Sherlock Gnomes received generally negative reviews from critics and audiences. On the review aggregator website Rotten Tomatoes, the film had an approval rating of 27% based on 67 reviews with an average rating of 4.5/10. The website's critical consensus read, "Sherlock Gnomes is sadly, utterly stumped by the mystery of the reason of its own existence." On Metacritic, the film had a weighted average score of 36 out of 100, based on 14 critics, indicating "generally unfavorable reviews". Audiences polled by CinemaScore gave the film an average grade of "B+" on an A+ to F scale.

Box Office

Sherlock Gnomes has grossed $43.2 million in the United States and Canada, and $47.1 million in other territories, for a worldwide total of $90.4 million, against a production budget of $59 million.

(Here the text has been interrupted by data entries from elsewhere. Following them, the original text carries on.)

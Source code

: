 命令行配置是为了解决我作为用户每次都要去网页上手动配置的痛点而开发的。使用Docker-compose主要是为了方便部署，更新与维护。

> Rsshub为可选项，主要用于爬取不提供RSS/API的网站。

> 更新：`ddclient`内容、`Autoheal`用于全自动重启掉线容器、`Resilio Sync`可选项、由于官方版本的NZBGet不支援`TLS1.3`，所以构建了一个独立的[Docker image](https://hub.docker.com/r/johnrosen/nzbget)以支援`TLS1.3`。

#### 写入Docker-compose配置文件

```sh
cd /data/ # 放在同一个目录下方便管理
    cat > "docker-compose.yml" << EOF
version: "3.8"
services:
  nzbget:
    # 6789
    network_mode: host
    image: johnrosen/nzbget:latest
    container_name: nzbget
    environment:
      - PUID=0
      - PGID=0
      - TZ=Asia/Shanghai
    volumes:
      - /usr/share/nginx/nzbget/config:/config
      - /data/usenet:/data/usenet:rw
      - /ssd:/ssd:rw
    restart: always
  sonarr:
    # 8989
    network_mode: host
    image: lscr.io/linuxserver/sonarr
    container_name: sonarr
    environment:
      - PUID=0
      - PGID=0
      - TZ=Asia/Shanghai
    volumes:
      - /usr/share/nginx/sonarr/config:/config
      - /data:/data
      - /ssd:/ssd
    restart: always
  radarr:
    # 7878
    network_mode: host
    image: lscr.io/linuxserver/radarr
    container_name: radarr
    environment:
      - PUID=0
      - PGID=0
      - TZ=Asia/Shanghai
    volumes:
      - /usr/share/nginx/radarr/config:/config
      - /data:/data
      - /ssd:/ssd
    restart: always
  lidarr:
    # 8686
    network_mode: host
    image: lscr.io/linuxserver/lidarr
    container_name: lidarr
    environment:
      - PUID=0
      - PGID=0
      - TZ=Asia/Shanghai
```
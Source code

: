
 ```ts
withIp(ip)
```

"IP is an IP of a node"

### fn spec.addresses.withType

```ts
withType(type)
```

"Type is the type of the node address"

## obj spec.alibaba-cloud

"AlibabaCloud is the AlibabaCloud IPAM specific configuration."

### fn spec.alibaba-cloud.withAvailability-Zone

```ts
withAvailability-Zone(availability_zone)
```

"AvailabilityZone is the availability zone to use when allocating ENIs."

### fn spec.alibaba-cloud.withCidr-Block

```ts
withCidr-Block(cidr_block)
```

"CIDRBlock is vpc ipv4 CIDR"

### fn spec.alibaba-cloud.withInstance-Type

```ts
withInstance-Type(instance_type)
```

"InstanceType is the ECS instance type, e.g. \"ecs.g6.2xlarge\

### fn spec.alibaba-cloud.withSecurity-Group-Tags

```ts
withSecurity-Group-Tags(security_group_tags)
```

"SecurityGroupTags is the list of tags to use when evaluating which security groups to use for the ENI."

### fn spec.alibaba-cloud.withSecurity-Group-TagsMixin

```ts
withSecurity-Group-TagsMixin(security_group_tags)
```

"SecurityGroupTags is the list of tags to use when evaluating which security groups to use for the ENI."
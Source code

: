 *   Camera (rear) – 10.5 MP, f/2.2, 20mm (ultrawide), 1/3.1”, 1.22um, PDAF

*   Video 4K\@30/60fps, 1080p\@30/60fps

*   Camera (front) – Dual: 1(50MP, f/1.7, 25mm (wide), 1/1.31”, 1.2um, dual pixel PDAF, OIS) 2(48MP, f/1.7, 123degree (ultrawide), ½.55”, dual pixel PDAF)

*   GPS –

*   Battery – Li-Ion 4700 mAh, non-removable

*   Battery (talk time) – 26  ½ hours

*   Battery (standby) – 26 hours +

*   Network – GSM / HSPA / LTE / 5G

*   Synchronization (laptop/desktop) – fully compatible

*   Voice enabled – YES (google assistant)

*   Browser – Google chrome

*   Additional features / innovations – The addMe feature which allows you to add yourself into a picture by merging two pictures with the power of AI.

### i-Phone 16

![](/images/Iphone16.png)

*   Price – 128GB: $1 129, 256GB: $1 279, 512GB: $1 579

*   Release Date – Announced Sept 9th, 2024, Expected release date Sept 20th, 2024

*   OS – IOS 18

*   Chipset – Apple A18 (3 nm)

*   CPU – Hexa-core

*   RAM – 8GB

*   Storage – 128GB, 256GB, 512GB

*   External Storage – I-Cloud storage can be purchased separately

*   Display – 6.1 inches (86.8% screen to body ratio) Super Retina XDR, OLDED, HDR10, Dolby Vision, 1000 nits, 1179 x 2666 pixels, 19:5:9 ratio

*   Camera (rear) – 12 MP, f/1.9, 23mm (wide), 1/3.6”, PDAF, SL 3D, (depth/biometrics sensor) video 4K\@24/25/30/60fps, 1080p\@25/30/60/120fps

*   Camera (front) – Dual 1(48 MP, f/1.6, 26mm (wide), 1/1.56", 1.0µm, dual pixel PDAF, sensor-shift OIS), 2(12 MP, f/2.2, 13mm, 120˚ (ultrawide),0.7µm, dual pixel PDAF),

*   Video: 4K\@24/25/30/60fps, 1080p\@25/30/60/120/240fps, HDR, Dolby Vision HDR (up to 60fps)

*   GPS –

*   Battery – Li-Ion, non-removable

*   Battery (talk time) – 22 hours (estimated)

In the United States and Canada, Sherlock Gnomes was released alongside Pacific Rim: Uprising, Midnight Sun, Unsane and Paul, Apostle of Christ, and were projected to gross $13–18 million from 3,600 theaters in its opening weekend. It ended up debuting at $10.6 million, underperforming but still finishing 4th at the box office.


Sherlock Gnomes was nominated for 39th Golden Raspberry Award for Worst Actor and Worst Screen Combo.